* _YOUR ASSIGNMENT_: Please set down, word for word, each line from the one containing "If you have" through the final line of the records below, both included, and nothing else.

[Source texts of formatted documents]
========

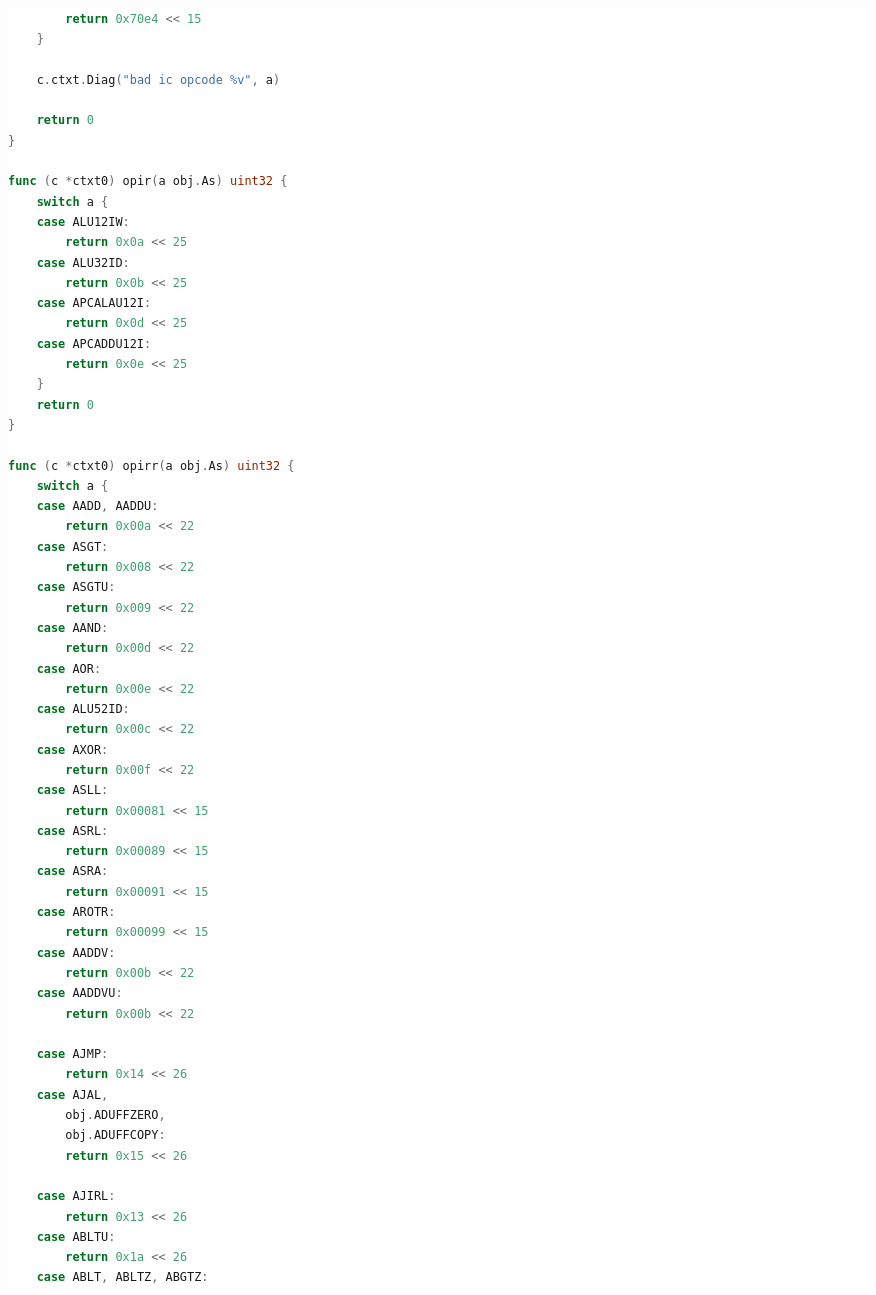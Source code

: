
 ```go
		return 0x70e4 << 15
	}

	c.ctxt.Diag("bad ic opcode %v", a)

	return 0
}

func (c *ctxt0) opir(a obj.As) uint32 {
	switch a {
	case ALU12IW:
		return 0x0a << 25
	case ALU32ID:
		return 0x0b << 25
	case APCALAU12I:
		return 0x0d << 25
	case APCADDU12I:
		return 0x0e << 25
	}
	return 0
}

func (c *ctxt0) opirr(a obj.As) uint32 {
	switch a {
	case AADD, AADDU:
		return 0x00a << 22
	case ASGT:
		return 0x008 << 22
	case ASGTU:
		return 0x009 << 22
	case AAND:
		return 0x00d << 22
	case AOR:
		return 0x00e << 22
	case ALU52ID:
		return 0x00c << 22
	case AXOR:
		return 0x00f << 22
	case ASLL:
		return 0x00081 << 15
	case ASRL:
		return 0x00089 << 15
	case ASRA:
		return 0x00091 << 15
	case AROTR:
		return 0x00099 << 15
	case AADDV:
		return 0x00b << 22
	case AADDVU:
		return 0x00b << 22

	case AJMP:
		return 0x14 << 26
	case AJAL,
		obj.ADUFFZERO,
		obj.ADUFFCOPY:
		return 0x15 << 26

	case AJIRL:
		return 0x13 << 26
	case ABLTU:
		return 0x1a << 26
	case ABLT, ABLTZ, ABGTZ:
```
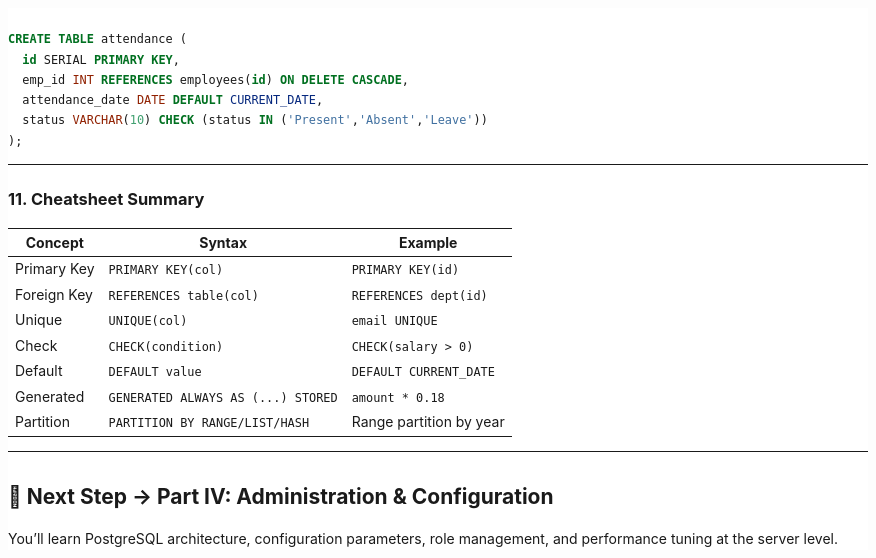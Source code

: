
 ```sql

CREATE TABLE attendance (
  id SERIAL PRIMARY KEY,
  emp_id INT REFERENCES employees(id) ON DELETE CASCADE,
  attendance_date DATE DEFAULT CURRENT_DATE,
  status VARCHAR(10) CHECK (status IN ('Present','Absent','Leave'))
);
```

---

### 11. **Cheatsheet Summary**

| Concept     | Syntax                             | Example                 |
| ----------- | ---------------------------------- | ----------------------- |
| Primary Key | `PRIMARY KEY(col)`                 | `PRIMARY KEY(id)`       |
| Foreign Key | `REFERENCES table(col)`            | `REFERENCES dept(id)`   |
| Unique      | `UNIQUE(col)`                      | `email UNIQUE`          |
| Check       | `CHECK(condition)`                 | `CHECK(salary > 0)`     |
| Default     | `DEFAULT value`                    | `DEFAULT CURRENT_DATE`  |
| Generated   | `GENERATED ALWAYS AS (...) STORED` | `amount * 0.18`         |
| Partition   | `PARTITION BY RANGE/LIST/HASH`     | Range partition by year |

---

## 🧠 Next Step → Part IV: Administration & Configuration

You’ll learn PostgreSQL architecture, configuration parameters, role management, and performance tuning at the server level.
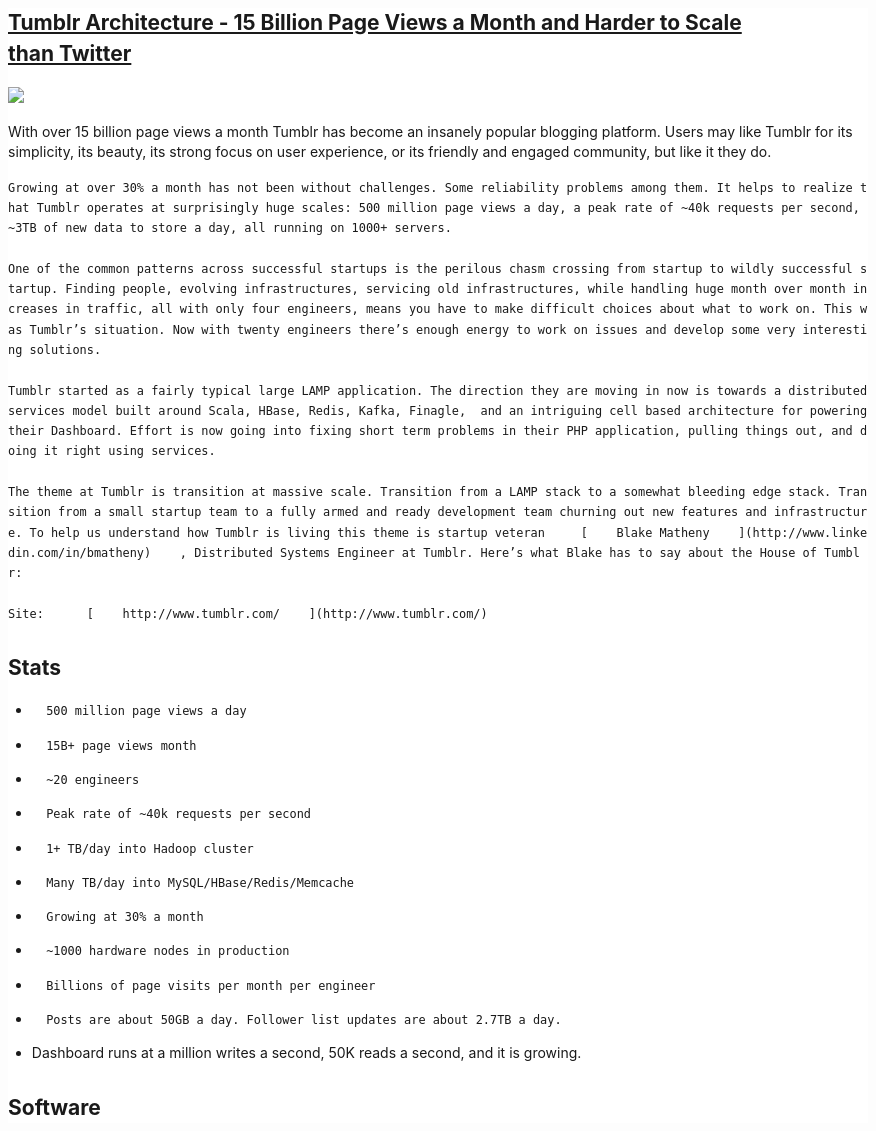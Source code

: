 ## [Tumblr Architecture - 15 Billion Page Views a Month and Harder to Scale than Twitter](/blog/2012/2/13/tumblr-architecture-15-billion-page-views-a-month-and-harder.html)

    

    

![](http://farm8.staticflickr.com/7186/6867707205_ffc657dfba_m.jpg)

With over 15 billion page views a month Tumblr has become an insanely popular blogging platform. Users may like Tumblr for its simplicity, its beauty, its strong focus on user experience, or its friendly and engaged community, but like it they do.  

    Growing at over 30% a month has not been without challenges. Some reliability problems among them. It helps to realize that Tumblr operates at surprisingly huge scales: 500 million page views a day, a peak rate of ~40k requests per second, ~3TB of new data to store a day, all running on 1000+ servers.      

    One of the common patterns across successful startups is the perilous chasm crossing from startup to wildly successful startup. Finding people, evolving infrastructures, servicing old infrastructures, while handling huge month over month increases in traffic, all with only four engineers, means you have to make difficult choices about what to work on. This was Tumblr’s situation. Now with twenty engineers there’s enough energy to work on issues and develop some very interesting solutions.      

    Tumblr started as a fairly typical large LAMP application. The direction they are moving in now is towards a distributed services model built around Scala, HBase, Redis, Kafka, Finagle,  and an intriguing cell based architecture for powering their Dashboard. Effort is now going into fixing short term problems in their PHP application, pulling things out, and doing it right using services.      

    The theme at Tumblr is transition at massive scale. Transition from a LAMP stack to a somewhat bleeding edge stack. Transition from a small startup team to a fully armed and ready development team churning out new features and infrastructure. To help us understand how Tumblr is living this theme is startup veteran     [    Blake Matheny    ](http://www.linkedin.com/in/bmatheny)    , Distributed Systems Engineer at Tumblr. Here’s what Blake has to say about the House of Tumblr:      

    Site:      [    http://www.tumblr.com/    ](http://www.tumblr.com/)

##     Stats    

*       500 million page views a day    
*       15B+ page views month    
*       ~20 engineers    
*       Peak rate of ~40k requests per second    
*       1+ TB/day into Hadoop cluster    
*       Many TB/day into MySQL/HBase/Redis/Memcache    
*       Growing at 30% a month    
*       ~1000 hardware nodes in production    
*       Billions of page visits per month per engineer    
*       Posts are about 50GB a day. Follower list updates are about 2.7TB a day.    
*   Dashboard runs at a million writes a second, 50K reads a second, and it is growing.

##     Software    
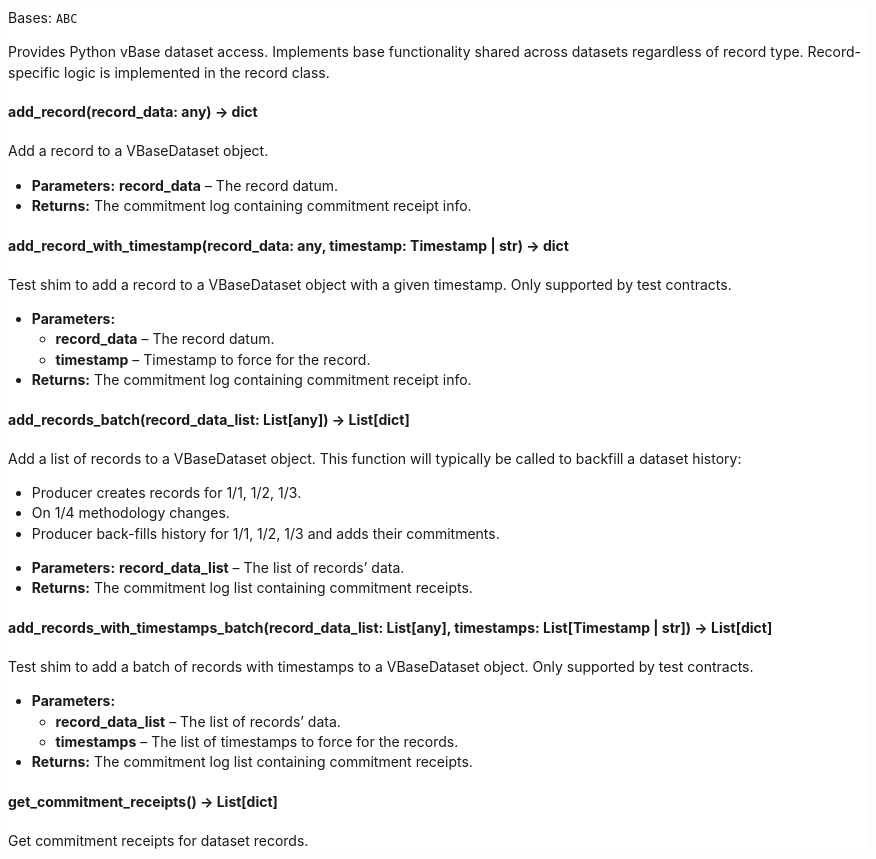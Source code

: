Bases: `ABC`

Provides Python vBase dataset access.
Implements base functionality shared across datasets regardless of record type.
Record-specific logic is implemented in the record class.

#### add_record(record_data: any) → dict

Add a record to a VBaseDataset object.

* **Parameters:**
  **record_data** – The record datum.
* **Returns:**
  The commitment log containing commitment receipt info.

#### add_record_with_timestamp(record_data: any, timestamp: Timestamp | str) → dict

Test shim to add a record to a VBaseDataset object with a given timestamp.
Only supported by test contracts.

* **Parameters:**
  * **record_data** – The record datum.
  * **timestamp** – Timestamp to force for the record.
* **Returns:**
  The commitment log containing commitment receipt info.

#### add_records_batch(record_data_list: List[any]) → List[dict]

Add a list of records to a VBaseDataset object.
This function will typically be called to backfill a dataset history:
- Producer creates records for 1/1, 1/2, 1/3.
- On 1/4 methodology changes.
- Producer back-fills history for 1/1, 1/2, 1/3 and adds their commitments.

* **Parameters:**
  **record_data_list** – The list of records’ data.
* **Returns:**
  The commitment log list containing commitment receipts.

#### add_records_with_timestamps_batch(record_data_list: List[any], timestamps: List[Timestamp | str]) → List[dict]

Test shim to add a batch of records with timestamps to a VBaseDataset object.
Only supported by test contracts.

* **Parameters:**
  * **record_data_list** – The list of records’ data.
  * **timestamps** – The list of timestamps to force for the records.
* **Returns:**
  The commitment log list containing commitment receipts.

#### get_commitment_receipts() → List[dict]

Get commitment receipts for dataset records.
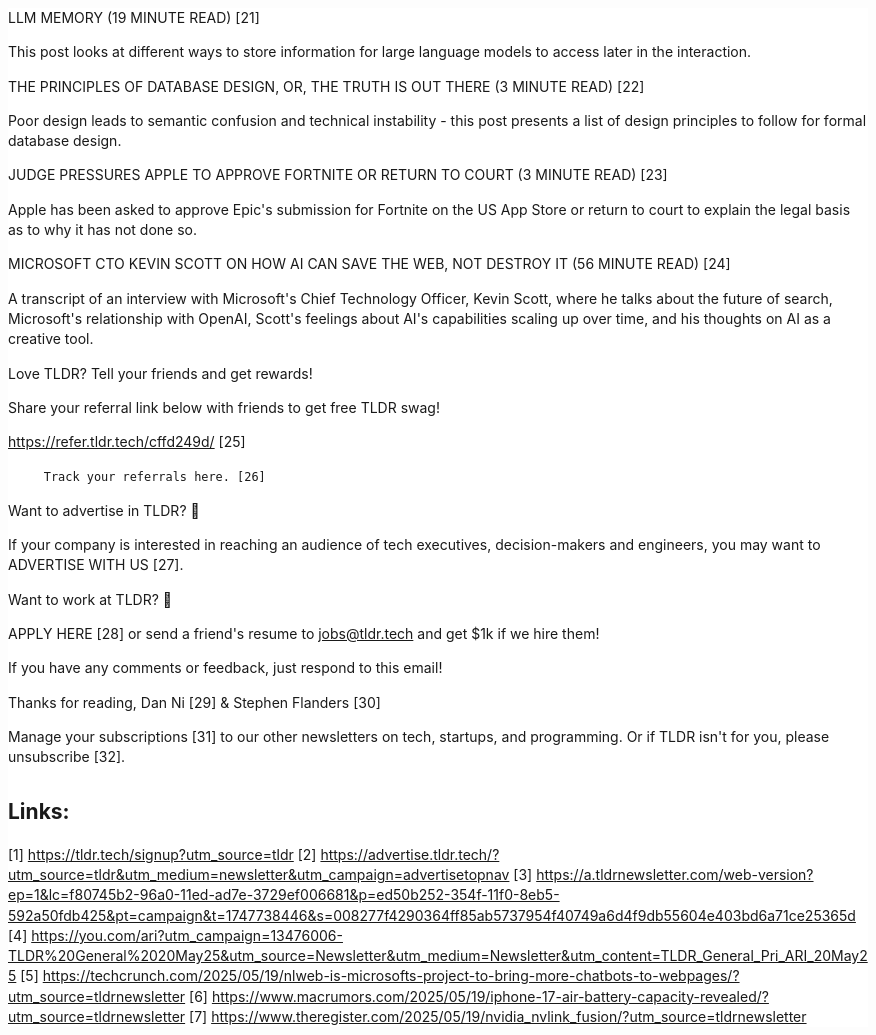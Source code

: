  LLM MEMORY (19 MINUTE READ) [21] 

 This post looks at different ways to store information for large
language models to access later in the interaction. 

 THE PRINCIPLES OF DATABASE DESIGN, OR, THE TRUTH IS OUT THERE (3
MINUTE READ) [22] 

 Poor design leads to semantic confusion and technical instability -
this post presents a list of design principles to follow for formal
database design. 

 JUDGE PRESSURES APPLE TO APPROVE FORTNITE OR RETURN TO COURT (3
MINUTE READ) [23] 

 Apple has been asked to approve Epic's submission for Fortnite on the
US App Store or return to court to explain the legal basis as to why
it has not done so. 

 MICROSOFT CTO KEVIN SCOTT ON HOW AI CAN SAVE THE WEB, NOT DESTROY IT
(56 MINUTE READ) [24] 

 A transcript of an interview with Microsoft's Chief Technology
Officer, Kevin Scott, where he talks about the future of search,
Microsoft's relationship with OpenAI, Scott's feelings about AI's
capabilities scaling up over time, and his thoughts on AI as a
creative tool. 

Love TLDR? Tell your friends and get rewards!

 Share your referral link below with friends to get free TLDR swag! 

 https://refer.tldr.tech/cffd249d/ [25] 

		 Track your referrals here. [26] 

Want to advertise in TLDR? 📰

 If your company is interested in reaching an audience of tech
executives, decision-makers and engineers, you may want to ADVERTISE
WITH US [27]. 

Want to work at TLDR? 💼

 APPLY HERE [28] or send a friend's resume to jobs@tldr.tech and get
$1k if we hire them! 

 If you have any comments or feedback, just respond to this email! 

Thanks for reading, 
Dan Ni [29] & Stephen Flanders [30] 

 Manage your subscriptions [31] to our other newsletters on tech,
startups, and programming. Or if TLDR isn't for you, please
unsubscribe [32]. 

 

Links:
------
[1] https://tldr.tech/signup?utm_source=tldr
[2] https://advertise.tldr.tech/?utm_source=tldr&utm_medium=newsletter&utm_campaign=advertisetopnav
[3] https://a.tldrnewsletter.com/web-version?ep=1&lc=f80745b2-96a0-11ed-ad7e-3729ef006681&p=ed50b252-354f-11f0-8eb5-592a50fdb425&pt=campaign&t=1747738446&s=008277f4290364ff85ab5737954f40749a6d4f9db55604e403bd6a71ce25365d
[4] https://you.com/ari?utm_campaign=13476006-TLDR%20General%2020May25&utm_source=Newsletter&utm_medium=Newsletter&utm_content=TLDR_General_Pri_ARI_20May25
[5] https://techcrunch.com/2025/05/19/nlweb-is-microsofts-project-to-bring-more-chatbots-to-webpages/?utm_source=tldrnewsletter
[6] https://www.macrumors.com/2025/05/19/iphone-17-air-battery-capacity-revealed/?utm_source=tldrnewsletter
[7] https://www.theregister.com/2025/05/19/nvidia_nvlink_fusion/?utm_source=tldrnewsletter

========

* _EXERCISE OUTPUT_:
 If you have any comments or feedback, just respond to this email! 

Thanks for reading, 
Dan Ni [29] & Stephen Flanders [30] 

 Manage your subscriptions [31] to our other newsletters on tech,
startups, and programming. Or if TLDR isn't for you, please
unsubscribe [32]. 

 

Links:
------
[1] https://tldr.tech/signup?utm_source=tldr
[2] https://advertise.tldr.tech/?utm_source=tldr&utm_medium=newsletter&utm_campaign=advertisetopnav
[3] https://a.tldrnewsletter.com/web-version?ep=1&lc=f80745b2-96a0-11ed-ad7e-3729ef006681&p=ed50b252-354f-11f0-8eb5-592a50fdb425&pt=campaign&t=1747738446&s=008277f4290364ff85ab5737954f40749a6d4f9db55604e403bd6a71ce25365d
[4] https://you.com/ari?utm_campaign=13476006-TLDR%20General%2020May25&utm_source=Newsletter&utm_medium=Newsletter&utm_content=TLDR_General_Pri_ARI_20May25
[5] https://techcrunch.com/2025/05/19/nlweb-is-microsofts-project-to-bring-more-chatbots-to-webpages/?utm_source=tldrnewsletter
[6] https://www.macrumors.com/2025/05/19/iphone-17-air-battery-capacity-revealed/?utm_source=tldrnewsletter
[7] https://www.theregister.com/2025/05/19/nvidia_nvlink_fusion/?utm_source=tldrnewsletter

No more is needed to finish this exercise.